That is not quite the reason. The real reason is that those who have clearance
can be prosecuted for a willful security violation if they:

* store, process, or view classified data on an un unauthorized machine (home laptop)

* grant others access to the classified data

* discuss classified information where others who are not authorized would overhear or see it.

* prying into or accessing classified info for which they don't have a need-to-know

* creating unauthorized copies of classified info

The warning not to access this info is basically a helpful tip or reminder so
those who hold or will hold clearance could be subject to harsh penalties.

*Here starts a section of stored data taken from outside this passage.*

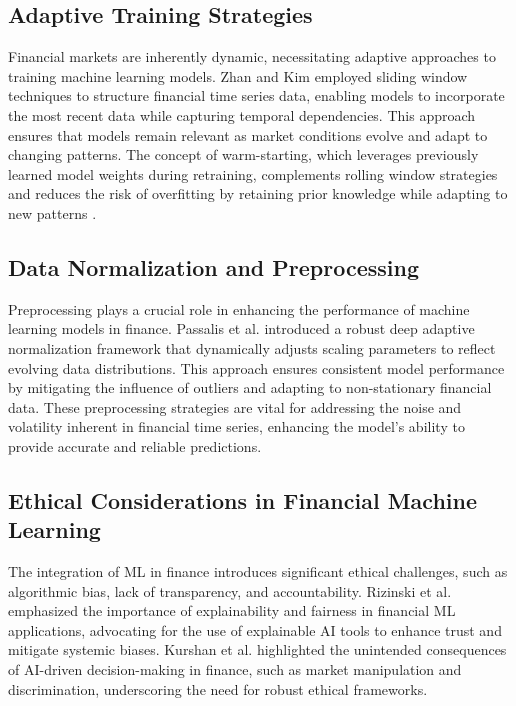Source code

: \documentclass[10pt,twocolumn]{article}
\begin{document}
\subsection{Adaptive Training Strategies}

Financial markets are inherently dynamic, necessitating adaptive approaches to training machine learning models. Zhan and Kim \cite{Zhan2024SlidingWindow} employed sliding window techniques to structure financial time series data, enabling models to incorporate the most recent data while capturing temporal dependencies. This approach ensures that models remain relevant as market conditions evolve and adapt to changing patterns. The concept of warm-starting, which leverages previously learned model weights during retraining, complements rolling window strategies and reduces the risk of overfitting by retaining prior knowledge while adapting to new patterns \cite{Ash2019WarmStarting}.

\subsection{Data Normalization and Preprocessing}

Preprocessing plays a crucial role in enhancing the performance of machine learning models in finance. Passalis et al. \cite{Passalis2021RobustNormalization} introduced a robust deep adaptive normalization framework that dynamically adjusts scaling parameters to reflect evolving data distributions. This approach ensures consistent model performance by mitigating the influence of outliers and adapting to non-stationary financial data. These preprocessing strategies are vital for addressing the noise and volatility inherent in financial time series, enhancing the model's ability to provide accurate and reliable predictions.

\subsection{Ethical Considerations in Financial Machine Learning}

The integration of ML in finance introduces significant ethical challenges, such as algorithmic bias, lack of transparency, and accountability. Rizinski et al. \cite{Rizinski2022EthicalMLFintech} emphasized the importance of explainability and fairness in financial ML applications, advocating for the use of explainable AI tools to enhance trust and mitigate systemic biases. Kurshan et al. \cite{Kurshan2021FairEthicalAI} highlighted the unintended consequences of AI-driven decision-making in finance, such as market manipulation and discrimination, underscoring the need for robust ethical frameworks.
\end{document}
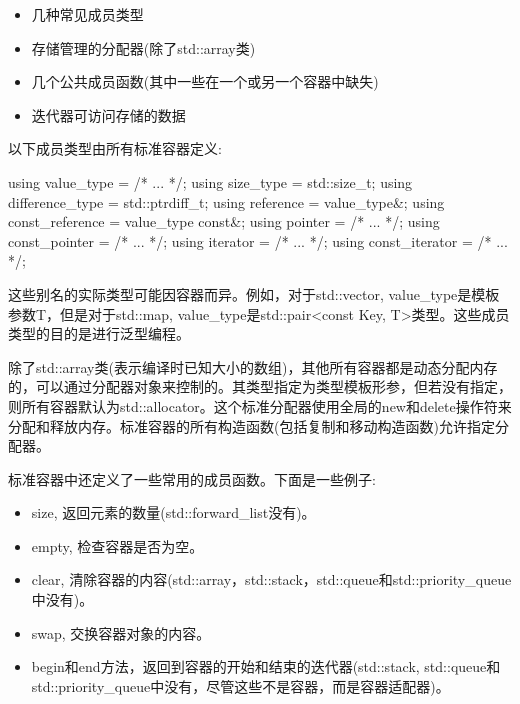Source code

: \begin{itemize}
\item
几种常见成员类型

\item
存储管理的分配器(除了std::array类)

\item
几个公共成员函数(其中一些在一个或另一个容器中缺失)

\item
迭代器可访问存储的数据
\end{itemize}

以下成员类型由所有标准容器定义:

\begin{cpp}
using value_type = /* ... */;
using size_type = std::size_t;
using difference_type = std::ptrdiff_t;
using reference = value_type&;
using const_reference = value_type const&;
using pointer = /* ... */;
using const_pointer = /* ... */;
using iterator = /* ... */;
using const_iterator = /* ... */;
\end{cpp}

这些别名的实际类型可能因容器而异。例如，对于std::vector, value\_type是模板参数T，但是对于std::map, value\_type是std::pair<const Key, T>类型。这些成员类型的目的是进行泛型编程。

除了std::array类(表示编译时已知大小的数组)，其他所有容器都是动态分配内存的，可以通过分配器对象来控制的。其类型指定为类型模板形参，但若没有指定，则所有容器默认为std::allocator。这个标准分配器使用全局的new和delete操作符来分配和释放内存。标准容器的所有构造函数(包括复制和移动构造函数)允许指定分配器。

标准容器中还定义了一些常用的成员函数。下面是一些例子:

\begin{itemize}
\item
size, 返回元素的数量(std::forward\_list没有)。

\item
empty, 检查容器是否为空。

\item
clear, 清除容器的内容(std::array，std::stack，std::queue和std::priority\_queue中没有)。

\item
swap, 交换容器对象的内容。

\item
begin和end方法，返回到容器的开始和结束的迭代器(std::stack, std::queue和std::priority\_queue中没有，尽管这些不是容器，而是容器适配器)。
\end{itemize}

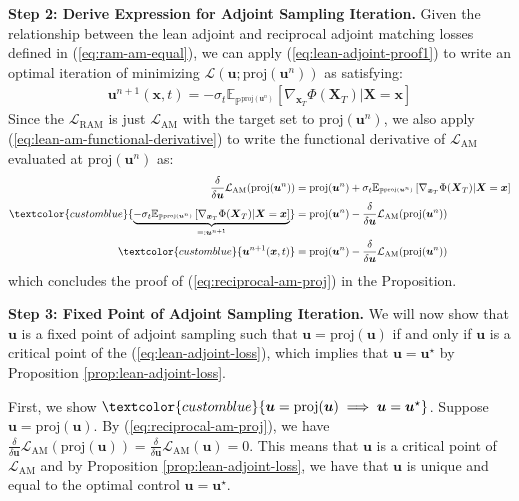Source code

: \documentclass{article}
\newcommand{\bluetext}[1]{\textcolor{customblue}{#1}}
\begin{document}
\textbf{Step 2: Derive Expression for Adjoint Sampling Iteration.}
Given the relationship between the lean adjoint and reciprocal adjoint matching losses defined in (\ref{eq:ram-am-equal}), we can apply (\ref{eq:lean-adjoint-proof1}) to write an optimal iteration of minimizing $\mathcal{L}(\boldsymbol{u}; \text{proj}(\boldsymbol{u}^n))$ as satisfying:
\begin{align}
    \boldsymbol{u}^{n+1}(\boldsymbol{x},t)=-\sigma_t\mathbb{E}_{\mathbb{P}^{\text{proj}(\boldsymbol{u}^n)}}\left[\nabla_{\boldsymbol{x}_T}\Phi(\boldsymbol{X}_T)|\boldsymbol{X}=\boldsymbol{x}\right]
\end{align}
Since the $\mathcal{L}_{\text{RAM}}$ is just $\mathcal{L}_{\text{AM}}$ with the target set to $\text{proj}(\boldsymbol{u}^n)$, we also apply (\ref{eq:lean-am-functional-derivative}) to write the functional derivative of $\mathcal{L}_{\text{AM}}$ evaluated at $\text{proj}(\boldsymbol{u}^n)$ as:
\begin{align}
    \frac{\delta}{\delta\boldsymbol{u}}\mathcal{L}_{\text{AM}}(\text{proj}(\boldsymbol{u}^n))&=\text{proj}(\boldsymbol{u}^n)+\sigma_t\mathbb{E}_{\mathbb{P}^{\text{proj}(\boldsymbol{u}^n)}}\left[\nabla_{\boldsymbol{x}_T}\Phi(\boldsymbol{X}_T)|\boldsymbol{X}=\boldsymbol{x}\right]\nonumber\\
    \bluetext{\underbrace{-\sigma_t\mathbb{E}_{\mathbb{P}^{\text{proj}(\boldsymbol{u}^n)}}\left[\nabla_{\boldsymbol{x}_T}\Phi(\boldsymbol{X}_T)|\boldsymbol{X}=\boldsymbol{x}\right]}_{=:\boldsymbol{u}^{n+1}}}&=\text{proj}(\boldsymbol{u}^n)-\frac{\delta}{\delta\boldsymbol{u}}\mathcal{L}_{\text{AM}}(\text{proj}(\boldsymbol{u}^n))\nonumber\\
    \bluetext{\boldsymbol{u}^{n+1}(\boldsymbol{x},t)}&=\text{proj}(\boldsymbol{u}^n)-\frac{\delta}{\delta\boldsymbol{u}}\mathcal{L}_{\text{AM}}(\text{proj}(\boldsymbol{u}^n))
\end{align}
which concludes the proof of (\ref{eq:reciprocal-am-proj}) in the Proposition. 

\textbf{Step 3: Fixed Point of Adjoint Sampling Iteration.} 
We will now show that $\boldsymbol{u}$ is a fixed point of adjoint sampling such that $\boldsymbol{u}=\text{proj}(\boldsymbol{u})$ if and only if $\boldsymbol{u}$ is a critical point of the (\ref{eq:lean-adjoint-loss}), which implies that $\boldsymbol{u}=\boldsymbol{u}^\star$ by Proposition \ref{prop:lean-adjoint-loss}. 

First, we show $\bluetext{\boldsymbol{u}=\text{proj}(\boldsymbol{u})\implies \boldsymbol{u}=\boldsymbol{u}^\star}$. Suppose $\boldsymbol{u}=\text{proj}(\boldsymbol{u})$. By (\ref{eq:reciprocal-am-proj}), we have $\frac{\delta}{\delta \boldsymbol{u}}\mathcal{L}_{\text{AM}}(\text{proj}(\boldsymbol{u}))=\frac{\delta}{\delta \boldsymbol{u}}\mathcal{L}_{\text{AM}}(\boldsymbol{u})=0$. This means that $\boldsymbol{u}$ is a critical point of $\mathcal{L}_{\text{AM}}$ and by Proposition \ref{prop:lean-adjoint-loss}, we have that $\boldsymbol{u}$ is unique and equal to the optimal control $\boldsymbol{u}=\boldsymbol{u}^\star$.
\end{document}
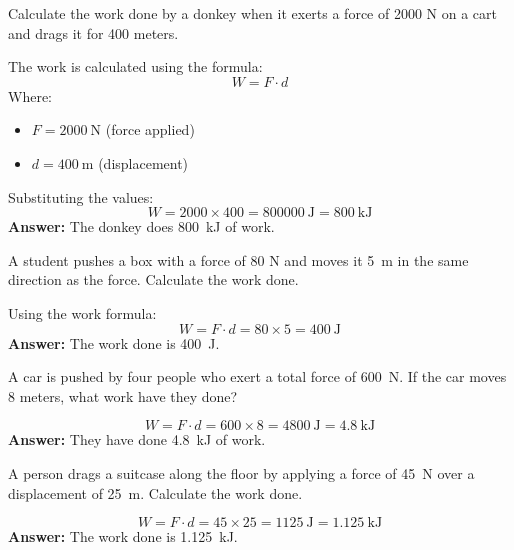 \begin{exercise}
    Calculate the work done by a donkey when it exerts a force of 2000 N on a cart and drags it for 400 meters.
    \begin{solu}
        The work is calculated using the formula:
        \[
            W = F \cdot d
        \]
        Where:
        \begin{itemize}
            \item $F = \qty{2000}{\newton}$ (force applied)
            \item $d = \qty{400}{\metre}$ (displacement)
        \end{itemize}
        Substituting the values:
        \[
            W = 2000 \times 400 = \qty{800000}{\joule} = \qty{800}{\kilo\joule}
        \]
        \textbf{Answer:} The donkey does \qty{800}{\kilo\joule} of work.
    \end{solu}
\end{exercise}

\begin{exercise}
    A student pushes a box with a force of 80 N and moves it \qty{5}{\metre} in the same direction as the force. Calculate the work done.
    \begin{solu}
        Using the work formula:
        \[
            W = F \cdot d = 80 \times 5 = \qty{400}{\joule}
        \]
        \textbf{Answer:} The work done is \qty{400}{\joule}.
    \end{solu}
\end{exercise}

\begin{exercise}
    A car is pushed by four people who exert a total force of \qty{600}{\newton}. If the car moves 8 meters, what work have they done?
    \begin{solu}

        \[
            W = F \cdot d = 600 \times 8 = \qty{4800}{\joule} = \qty{4.8}{\kilo\joule}
        \]
        \textbf{Answer:} They have done \qty{4.8}{\kilo\joule} of work.
    \end{solu}
\end{exercise}

\begin{exercise}
    A person drags a suitcase along the floor by applying a force of \qty{45}{\newton} over a displacement of \qty{25}{\metre}. Calculate the work done.
    \begin{solu}
        \[
            W = F \cdot d = 45 \times 25 = \qty{1125}{\joule} = \qty{1.125}{\kilo\joule}
        \]
        \textbf{Answer:} The work done is \qty{1.125}{\kilo\joule}.
    \end{solu}
\end{exercise}

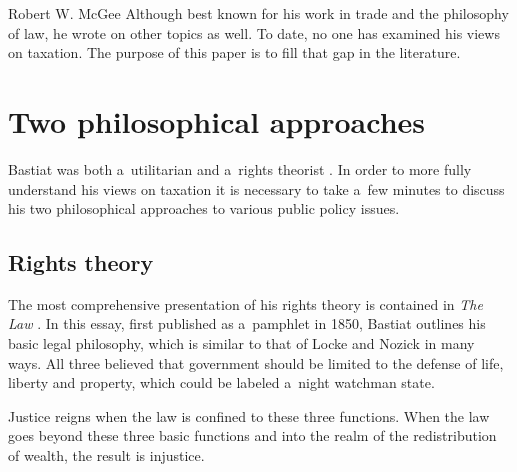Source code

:\begin{artengenv}{Robert W. McGee}
Although best known for his work in trade and the philosophy of law, he wrote on other topics as well. To date, no one has examined his views on taxation. The purpose of this paper is to fill that gap in the literature.



\section{Two philosophical approaches}

Bastiat was both a~utilitarian 
\parencites[][]{bastiat_ce_1850}[][]{bastiat_libre-echange_1862}[][]{bastiat_cobden_1864}[][]{bastiat_harmonies_1870}[][]{bastiat_ce_1873}[][]{bastiat_sophismes_1873}[][]{bastiat_economic_1964}[][]{bastiat_economic_1964-1}[][]{bastiat_selected_1964}[][]{bastiat_bastiat_2007}[][]{bastiat_collected_2010} %
 and a~rights theorist 
\parencites[][pp.342–393]{bastiat_ce_1873}[][]{bastiat_law_1998}[][I:~49-94]{bastiat_bastiat_2007}. %
 In order to more fully understand his views on taxation it is necessary to take a~few minutes to discuss his two philosophical approaches to various public policy issues.



\subsection{Rights theory }



The most comprehensive presentation of his rights theory is contained in \textit{The Law} 
\parencites[][pp.342–393]{bastiat_ce_1873}[][]{bastiat_law_1998}[][I:~49-94]{bastiat_bastiat_2007}. %
 In this essay, first published as a~pamphlet in 1850, Bastiat outlines his basic legal philosophy, which is similar to that of Locke 
\parencite*[][]{locke_two_1689} %
 and Nozick 
\parencite*[][]{nozick_anarchy_1974} %
 in many ways. All three believed that government should be limited to the defense of life, liberty and property, which could be labeled a~night watchman state.



Justice reigns when the law is confined to these three functions. When the law goes beyond these three basic functions and into the realm of the redistribution of wealth, the result is injustice.




\end{artengenv}
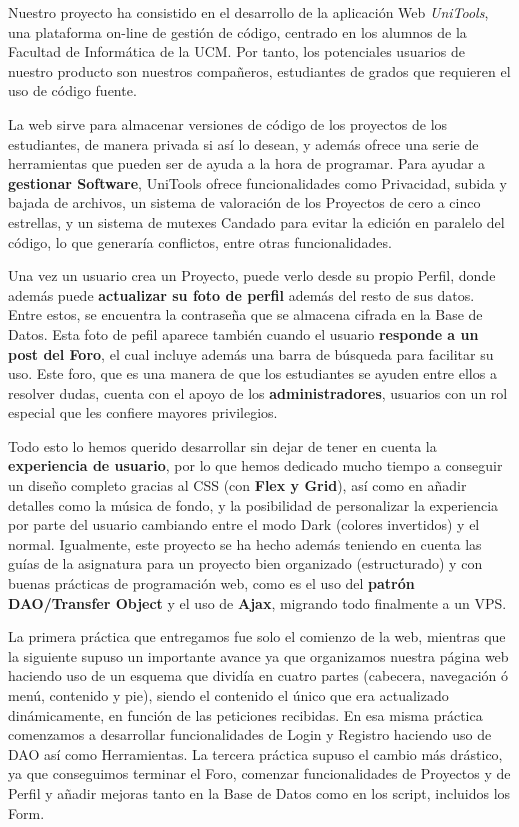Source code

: \documentclass[12pt]{report}
\begin{document}
Nuestro proyecto ha consistido en el desarrollo de la aplicación Web \textit{UniTools}, una plataforma on-line de gestión de código, centrado en los alumnos de la Facultad de Informática de la UCM. Por tanto, los potenciales usuarios de nuestro producto son nuestros compañeros, estudiantes de grados que requieren el uso de código fuente.

La web sirve para almacenar versiones de código de los proyectos de los estudiantes, de manera privada si así lo desean, y además ofrece una serie de herramientas que pueden ser de ayuda a la hora de programar. Para ayudar a \textbf{gestionar Software}, UniTools ofrece funcionalidades como Privacidad, subida y bajada de archivos, un sistema de valoración de los Proyectos de cero a cinco estrellas, y un sistema de mutexes Candado para evitar la edición en paralelo del código, lo que generaría conflictos, entre otras funcionalidades.

Una vez un usuario crea un Proyecto, puede verlo desde su propio Perfil, donde además puede \textbf{actualizar su foto de perfil} además del resto de sus datos. Entre estos, se encuentra la contraseña que se almacena cifrada en la Base de Datos. Esta foto de pefil aparece también cuando el usuario \textbf{responde a un post del Foro}, el cual incluye además una barra de búsqueda para facilitar su uso. Este foro, que es una manera de que los estudiantes se ayuden entre ellos a resolver dudas, cuenta con el apoyo de los \textbf{administradores}, usuarios con un rol especial que les confiere mayores privilegios.

Todo esto lo hemos querido desarrollar sin dejar de tener en cuenta la \textbf{experiencia de usuario}, por lo que hemos dedicado mucho tiempo a conseguir un diseño completo gracias al CSS (con \textbf{Flex y Grid}), así como en añadir detalles como la música de fondo, y la posibilidad de personalizar la experiencia por parte del usuario cambiando entre el modo Dark (colores invertidos) y el normal. Igualmente, este proyecto se ha hecho además teniendo en cuenta las guías de la asignatura para un proyecto bien organizado (estructurado) y con buenas prácticas de programación web, como es el uso del \textbf{patrón DAO/Transfer Object} y el uso de \textbf{Ajax}, migrando todo finalmente a un VPS.

La primera práctica que entregamos fue solo el comienzo de la web, mientras que la siguiente supuso un importante avance ya que organizamos nuestra página web haciendo uso de un esquema que dividía en cuatro partes (cabecera, navegación ó menú, contenido y pie), siendo el contenido el único que era actualizado dinámicamente, en función de las peticiones recibidas. En esa misma práctica comenzamos a desarrollar funcionalidades de Login y Registro haciendo uso de DAO así como Herramientas. La tercera práctica supuso el cambio más drástico, ya que conseguimos terminar el Foro, comenzar funcionalidades de Proyectos y de Perfil y añadir mejoras tanto en la Base de Datos como en los script, incluidos los Form. 
\end{document}
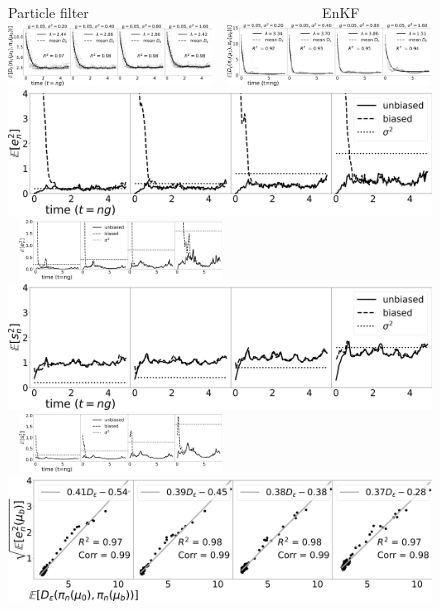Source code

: \begin{figure}[t!]
\centering
Particle filter $\qquad \qquad \qquad \qquad \qquad \qquad \qquad \qquad $ EnKF\\
    \includegraphics[width=0.48\textwidth]{stability/plots/plots-bpf-effect of obs cov-rate_obs_cov_all.jpg} $\ \ $
    \includegraphics[width=0.48\textwidth]{stability/plots/plots-enkf-effect of ob cov-rate_all.jpg}\\
   \includegraphics[width=0.48\columnwidth]{stability/plots/plots-bpf-effect of obs cov-l2_obs_cov_all.jpg} $\ \ $
    \includegraphics[width=0.48\textwidth]{stability/plots/plots-enkf-effect of ob cov-mean_l2error_all.jpg}\\
   \includegraphics[width=0.48\columnwidth]{stability/plots/plots-bpf-effect of obs cov-trace_obs_cov_all.jpg} $\ \ $
    \includegraphics[width=0.48\textwidth]{stability/plots/plots-enkf-effect of ob cov-mean_trace_all.jpg}\\
   \includegraphics[width=0.48\columnwidth]{stability/plots/plots-bpf-effect of obs cov-dvl2_obs_cov_all.jpg} $\ \ $

\end{figure}
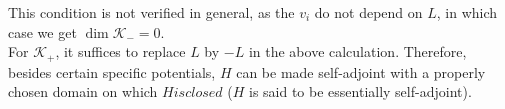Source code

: This condition is not verified in general, as the $v_i$ do not depend on $L$, in which case we get $\dim \mathcal{K}_- = 0$. \\
For $\mathcal{K}_+$, it suffices to replace $L$ by $-L$ in the above calculation. Therefore, besides certain specific potentials, $H$ can be made self-adjoint with a properly chosen domain on which $H is closed$ ($H$ is said to be essentially self-adjoint).

















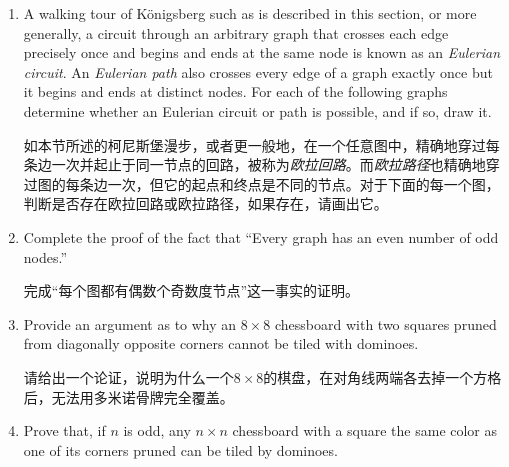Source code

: \begin{enumerate}

    \item A walking tour of K\"{o}nigsberg such as is described in this section,
    or more generally, a circuit through an arbitrary graph that crosses each
    edge precisely once and begins and ends at the same node is known as
    an  \emph{Eulerian circuit}.  An  \emph{Eulerian path} also crosses every edge of a graph exactly
    once but it begins and ends at distinct nodes.  For each of the following
    graphs determine whether an Eulerian circuit or path is possible, and if so,
    draw it.
    
    \noindent 如本节所述的柯尼斯堡漫步，或者更一般地，在一个任意图中，精确地穿过每条边一次并起止于同一节点的回路，被称为\emph{欧拉回路}。而\emph{欧拉路径}也精确地穿过图的每条边一次，但它的起点和终点是不同的节点。对于下面的每一个图，判断是否存在欧拉回路或欧拉路径，如果存在，请画出它。
    
    \begin{center}
    
    \end{center}
    
    \begin{center}
    
    \end{center}
    
    \item Complete the proof of the fact that ``Every graph has an even number
    of odd nodes.''
    
    \noindent 完成“每个图都有偶数个奇数度节点”这一事实的证明。
    
    \wbvfill
    
    \item Provide an argument as 
    to why an $8 \times 8$ chessboard with 
    two squares pruned from diagonally opposite corners cannot be tiled
    with dominoes.
    
    \noindent 请给出一个论证，说明为什么一个$8 \times 8$的棋盘，在对角线两端各去掉一个方格后，无法用多米诺骨牌完全覆盖。
    
    \wbvfill
    
    \workbookpagebreak
    
    \item Prove that, if $n$ is odd, any $n \times n$ chessboard with 
    a square the same color as one of its corners pruned can be tiled by
    dominoes.
    

\end{enumerate}
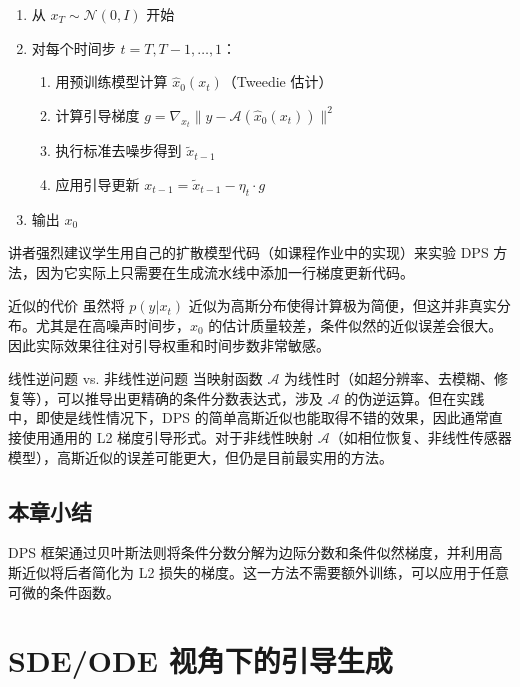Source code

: \documentclass[a4paper]{article}
\begin{document}
\begin{enumerate}
    \item 从 $x_T \sim \mathcal{N}(0, I)$ 开始
    \item 对每个时间步 $t = T, T-1, \ldots, 1$：
    \begin{enumerate}
        \item 用预训练模型计算 $\hat{x}_0(x_t)$（Tweedie 估计）
        \item 计算引导梯度 $g = \nabla_{x_t} \| y - \mathcal{A}(\hat{x}_0(x_t)) \|^2$
        \item 执行标准去噪步得到 $\tilde{x}_{t-1}$
        \item 应用引导更新 $x_{t-1} = \tilde{x}_{t-1} - \eta_t \cdot g$
    \end{enumerate}
    \item 输出 $x_0$
\end{enumerate}

讲者强烈建议学生用自己的扩散模型代码（如课程作业中的实现）来实验 DPS 方法，因为它实际上只需要在生成流水线中添加一行梯度更新代码。

\begin{warningbox}{近似的代价}
虽然将 $p(y|x_t)$ 近似为高斯分布使得计算极为简便，但这并非真实分布。尤其是在高噪声时间步，$\hat{x}_0$ 的估计质量较差，条件似然的近似误差会很大。因此实际效果往往对引导权重和时间步数非常敏感。
\end{warningbox}

\begin{knowledgebox}{线性逆问题 vs. 非线性逆问题}
当映射函数 $\mathcal{A}$ 为线性时（如超分辨率、去模糊、修复等），可以推导出更精确的条件分数表达式，涉及 $\mathcal{A}$ 的伪逆运算。但在实践中，即使是线性情况下，DPS 的简单高斯近似也能取得不错的效果，因此通常直接使用通用的 L2 梯度引导形式。对于非线性映射 $\mathcal{A}$（如相位恢复、非线性传感器模型），高斯近似的误差可能更大，但仍是目前最实用的方法。
\end{knowledgebox}

\subsection{本章小结}

DPS 框架通过贝叶斯法则将条件分数分解为边际分数和条件似然梯度，并利用高斯近似将后者简化为 L2 损失的梯度。这一方法不需要额外训练，可以应用于任意可微的条件函数。

\section{SDE/ODE 视角下的引导生成}
\end{document}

This is just as much about protecting the classified info as it is the protect
those who have a clearance.

These rules and laws have been deliberately written to be broad and wide so
that a potential spy can be easily prosecuted as they are usually found in
possession of classified info in their house or on their laptop for which they
have no authorization to have.

There is simply no exception for the case when thousands and thousands of
classified docs have been spread over the internet and are just as easily
accessed as driving directions to a restaurant.

EDIT:

This is actually a great example of how a broad and overreaching law (by
virtue of not being updated to specifically exclude leaked info) can be used
to selectively prosecute certain individuals at will. Chances are some of
those who have a clearance have read excerpts from Cablegate on the web just
by reading the news. An overzealous prosecutor can turn that into a "willful
security violation" if they really want to. This is in the same category as
"obstruction of business", "obstruction of justice", "disruptive behavior"
charges.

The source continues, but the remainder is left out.